■ TASK DIRECTIONS ■
What lines in the records below hold the string "split"? Please show them.

BEGIN

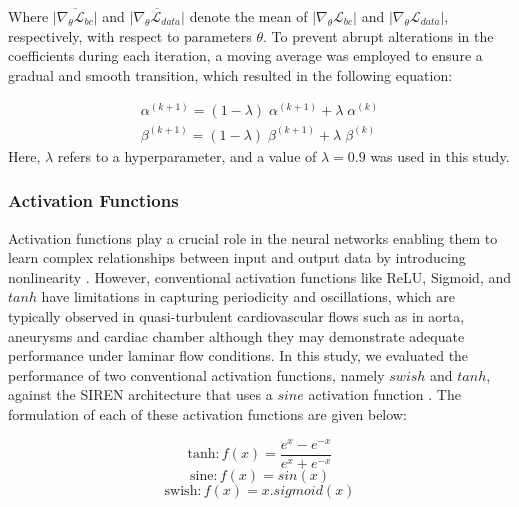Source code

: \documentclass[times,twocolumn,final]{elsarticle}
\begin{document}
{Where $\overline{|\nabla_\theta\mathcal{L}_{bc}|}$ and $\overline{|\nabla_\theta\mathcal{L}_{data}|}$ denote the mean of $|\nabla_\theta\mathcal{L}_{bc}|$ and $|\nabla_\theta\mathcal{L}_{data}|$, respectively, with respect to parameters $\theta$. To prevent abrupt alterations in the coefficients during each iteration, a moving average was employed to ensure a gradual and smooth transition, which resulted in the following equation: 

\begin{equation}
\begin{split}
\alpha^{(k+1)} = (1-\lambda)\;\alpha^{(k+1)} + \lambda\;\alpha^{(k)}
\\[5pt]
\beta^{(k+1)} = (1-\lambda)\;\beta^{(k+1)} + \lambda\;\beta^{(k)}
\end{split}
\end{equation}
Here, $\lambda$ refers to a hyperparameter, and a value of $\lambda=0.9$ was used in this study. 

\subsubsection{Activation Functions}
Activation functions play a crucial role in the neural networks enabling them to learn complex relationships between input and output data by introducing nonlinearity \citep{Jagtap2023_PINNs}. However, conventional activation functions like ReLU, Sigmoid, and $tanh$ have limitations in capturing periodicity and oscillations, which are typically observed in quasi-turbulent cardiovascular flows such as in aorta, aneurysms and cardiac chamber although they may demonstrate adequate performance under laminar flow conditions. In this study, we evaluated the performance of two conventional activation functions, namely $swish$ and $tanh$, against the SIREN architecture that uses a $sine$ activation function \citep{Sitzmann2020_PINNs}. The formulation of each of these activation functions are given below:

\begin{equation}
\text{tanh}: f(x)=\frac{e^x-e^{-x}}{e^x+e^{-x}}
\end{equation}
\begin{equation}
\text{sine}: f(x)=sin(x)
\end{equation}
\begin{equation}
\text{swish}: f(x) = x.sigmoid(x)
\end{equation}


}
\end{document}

END
BEGIN

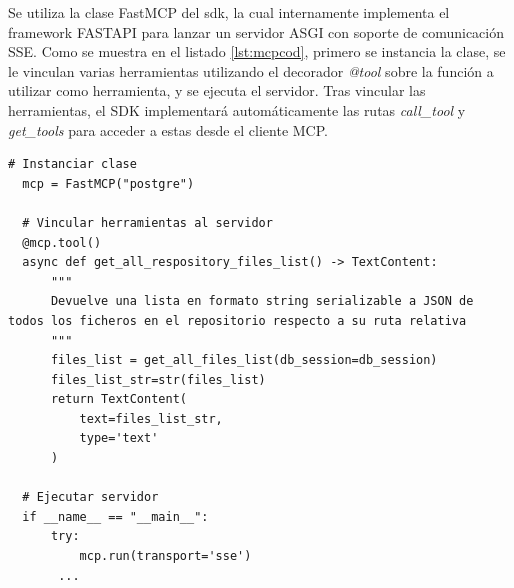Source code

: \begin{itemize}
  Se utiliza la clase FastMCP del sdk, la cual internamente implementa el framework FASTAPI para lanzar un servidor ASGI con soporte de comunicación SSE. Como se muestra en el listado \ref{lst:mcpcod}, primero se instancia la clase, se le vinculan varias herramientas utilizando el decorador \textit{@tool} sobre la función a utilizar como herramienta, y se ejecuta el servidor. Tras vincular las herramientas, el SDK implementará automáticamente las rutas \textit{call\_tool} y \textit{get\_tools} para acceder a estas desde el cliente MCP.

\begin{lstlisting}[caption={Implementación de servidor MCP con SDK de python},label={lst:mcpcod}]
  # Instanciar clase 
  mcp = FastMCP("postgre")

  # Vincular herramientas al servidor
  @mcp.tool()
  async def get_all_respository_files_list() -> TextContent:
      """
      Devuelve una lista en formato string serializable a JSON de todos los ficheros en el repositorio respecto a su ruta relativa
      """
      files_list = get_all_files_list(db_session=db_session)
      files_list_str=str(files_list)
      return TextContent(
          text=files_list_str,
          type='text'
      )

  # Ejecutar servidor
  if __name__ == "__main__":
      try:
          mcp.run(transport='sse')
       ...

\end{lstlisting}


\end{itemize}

END
BEGIN

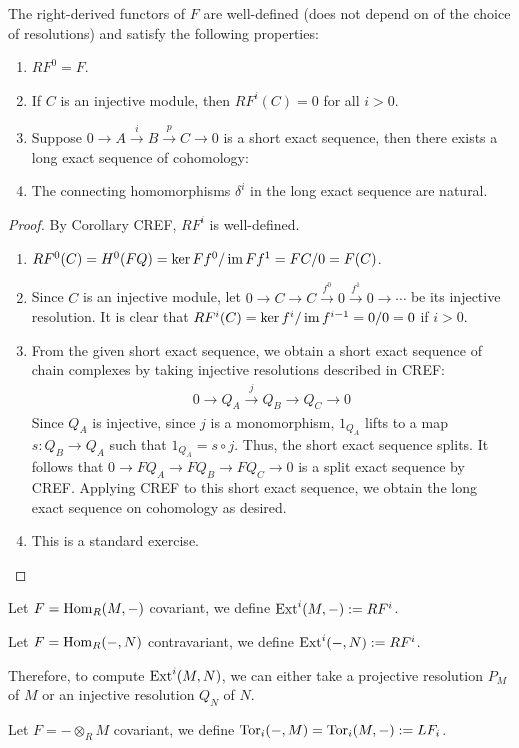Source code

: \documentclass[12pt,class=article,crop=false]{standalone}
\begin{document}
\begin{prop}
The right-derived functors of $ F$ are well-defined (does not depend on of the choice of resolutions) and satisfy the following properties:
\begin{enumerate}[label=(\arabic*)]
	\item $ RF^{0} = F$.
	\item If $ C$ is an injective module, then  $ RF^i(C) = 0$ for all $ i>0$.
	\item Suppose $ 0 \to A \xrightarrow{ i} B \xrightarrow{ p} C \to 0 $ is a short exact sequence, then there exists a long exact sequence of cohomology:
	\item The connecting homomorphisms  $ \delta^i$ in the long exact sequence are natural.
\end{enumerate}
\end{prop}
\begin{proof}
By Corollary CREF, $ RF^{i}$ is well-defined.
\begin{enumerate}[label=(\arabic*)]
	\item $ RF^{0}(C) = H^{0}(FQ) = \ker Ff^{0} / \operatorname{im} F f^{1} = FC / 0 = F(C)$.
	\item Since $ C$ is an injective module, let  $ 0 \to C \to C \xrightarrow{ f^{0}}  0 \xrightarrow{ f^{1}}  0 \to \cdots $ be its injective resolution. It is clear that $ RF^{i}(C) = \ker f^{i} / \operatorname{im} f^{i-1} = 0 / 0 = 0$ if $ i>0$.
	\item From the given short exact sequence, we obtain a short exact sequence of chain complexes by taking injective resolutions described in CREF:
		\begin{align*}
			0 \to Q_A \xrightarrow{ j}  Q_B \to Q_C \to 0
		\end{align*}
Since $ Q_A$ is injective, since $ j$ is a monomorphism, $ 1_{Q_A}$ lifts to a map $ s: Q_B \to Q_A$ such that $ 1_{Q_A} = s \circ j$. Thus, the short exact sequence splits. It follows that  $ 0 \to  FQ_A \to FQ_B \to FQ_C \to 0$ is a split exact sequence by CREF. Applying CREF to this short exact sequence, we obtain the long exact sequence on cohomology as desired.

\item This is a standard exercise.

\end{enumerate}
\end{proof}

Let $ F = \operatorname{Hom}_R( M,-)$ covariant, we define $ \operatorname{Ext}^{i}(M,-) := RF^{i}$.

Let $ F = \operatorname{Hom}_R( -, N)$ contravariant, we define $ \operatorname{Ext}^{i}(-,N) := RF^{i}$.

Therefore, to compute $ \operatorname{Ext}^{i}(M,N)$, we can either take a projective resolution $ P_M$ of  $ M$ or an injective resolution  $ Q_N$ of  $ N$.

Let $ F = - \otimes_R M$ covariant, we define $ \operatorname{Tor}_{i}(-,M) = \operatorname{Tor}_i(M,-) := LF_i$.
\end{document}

END

■ EXERCISE OUTPUT ■
\begin{split}
\end{split}
Since $ Q_A$ is injective, since $ j$ is a monomorphism, $ 1_{Q_A}$ lifts to a map $ s: Q_B \to Q_A$ such that $ 1_{Q_A} = s \circ j$. Thus, the short exact sequence splits. It follows that  $ 0 \to  FQ_A \to FQ_B \to FQ_C \to 0$ is a split exact sequence by CREF. Applying CREF to this short exact sequence, we obtain the long exact sequence on cohomology as desired.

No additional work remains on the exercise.